Kasalica Vedran, Schwämmle Veit, Palmblad Magnus, Ison Jon, Lamprecht Anna-Lena
Department of Information and Computing Sciences, Utrecht University, Utrecht 3584 CC, The Netherlands.
Department of Biochemistry and Molecular Biology, University of Southern Denmark, Odense 5230, Denmark.
J Proteome Res. 2021 Apr 2;20(4):2157-2165. doi: 10.1021/acs.jproteome.0c00983. Epub 2021 Mar 15.

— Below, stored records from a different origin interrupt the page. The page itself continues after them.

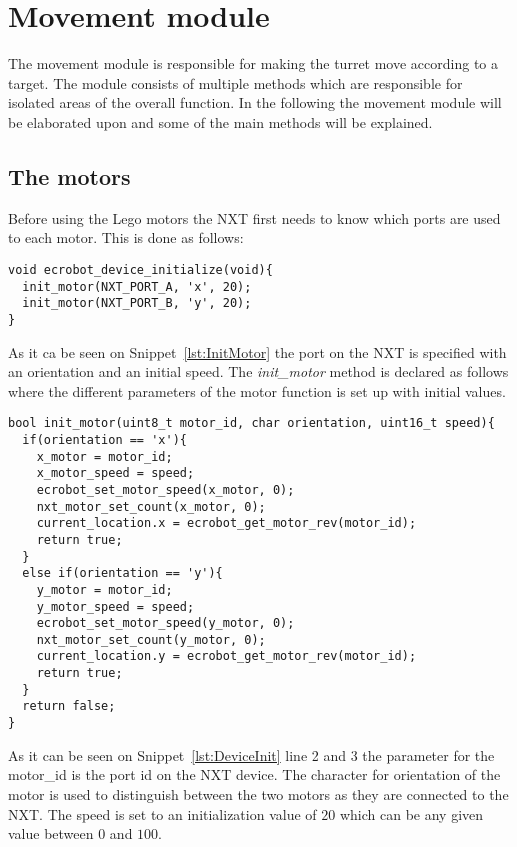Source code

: \section{Movement module}
The movement module is responsible for making the turret move according to a target.
The module consists of multiple methods which are responsible for isolated areas of the overall function. 
In the following the movement module will be elaborated upon and some of the main methods will be explained. 

\subsection{The motors}
Before using the Lego motors the NXT first needs to know which ports are used to each motor. 
This is done as follows:
\begin{lstlisting}[language=CSharp, label={lst:DeviceInit},caption={ecrobot\_device\_initialize method from movement.c}]
void ecrobot_device_initialize(void){
  init_motor(NXT_PORT_A, 'x', 20);
  init_motor(NXT_PORT_B, 'y', 20);
}
\end{lstlisting}
As it ca be seen on Snippet~\ref{lst:InitMotor} the port on the NXT is specified with an orientation and an initial speed.
The \textit{init\_motor} method is declared as follows where the different parameters of the motor function is set up with initial values.

\begin{lstlisting}[language=CSharp,label={lst:InitMotor},caption={init\_motor method from movement.c}]
bool init_motor(uint8_t motor_id, char orientation, uint16_t speed){
  if(orientation == 'x'){
    x_motor = motor_id;
    x_motor_speed = speed;
    ecrobot_set_motor_speed(x_motor, 0);
    nxt_motor_set_count(x_motor, 0);
    current_location.x = ecrobot_get_motor_rev(motor_id);
    return true;
  }
  else if(orientation == 'y'){
    y_motor = motor_id;
    y_motor_speed = speed;
    ecrobot_set_motor_speed(y_motor, 0);
    nxt_motor_set_count(y_motor, 0);
    current_location.y = ecrobot_get_motor_rev(motor_id);
    return true;
  }
  return false;
}
\end{lstlisting}
As it can be seen on Snippet~\ref{lst:DeviceInit} line 2 and 3 the parameter for the motor\_id is the port id on the NXT device. 
The character for orientation of the motor is used to distinguish between the two motors as they are connected to the NXT.
The speed is set to an initialization value of $20$ which can be any given value between $0$ and $100$.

The bio.tools registry is a main catalogue of computational tools in the life sciences. More than 17 000 tools have been registered by the international bioinformatics community. The bio.tools metadata schema includes semantic annotations of tool functions, that is, formal descriptions of tools' data types, formats, and operations with terms from the EDAM bioinformatics ontology. Such annotations enable the automated composition of tools into multistep pipelines or workflows. In this Technical Note, we revisit a previous case study on the automated composition of proteomics workflows. We use the same four workflow scenarios but instead of using a small set of tools with carefully handcrafted annotations, we explore workflows directly on bio.tools. We use the Automated Pipeline Explorer (APE), a reimplementation and extension of the workflow composition method previously used. Moving "into the wild" opens up an unprecedented wealth of tools and a huge number of alternative workflows. Automated composition tools can be used to explore this space of possibilities systematically. Inevitably, the mixed quality of semantic annotations in bio.tools leads to unintended or erroneous tool combinations. However, our results also show that additional control mechanisms (tool filters, configuration options, and workflow constraints) can effectively guide the exploration toward smaller sets of more meaningful workflows.
bio.tools注册库是生命科学领域计算工具的主要目录。国际生物信息学界已注册了17000多种工具。bio.tools元数据模式包括工具功能的语义注释,即使用EDAM生物信息本体中的术语对工具的数据类型、格式和操作进行形式化描述。这种注释能够将工具自动组合成多步骤管道或工作流程。在本技术说明中,我们重新审视了之前关于蛋白质组学工作流程自动组合的案例研究。我们使用相同的四个工作流程场景,但不是使用一小组经过精心手工注释的工具,而是直接在bio.tools上探索工作流程。我们使用了自动管道探索器(APE),它是之前使用的工作流程组合方法的重新实现和扩展。进入“真实环境”带来了前所未有的大量工具和大量替代工作流程。自动组合工具可用于系统地探索这个可能性空间。不可避免地,bio.tools中语义注释的质量参差不齐会导致意外或错误的工具组合。然而,我们的结果也表明,额外的控制机制(工具过滤器、配置选项和工作流程约束)可以有效地引导探索朝着更有意义的较小工作流程集发展。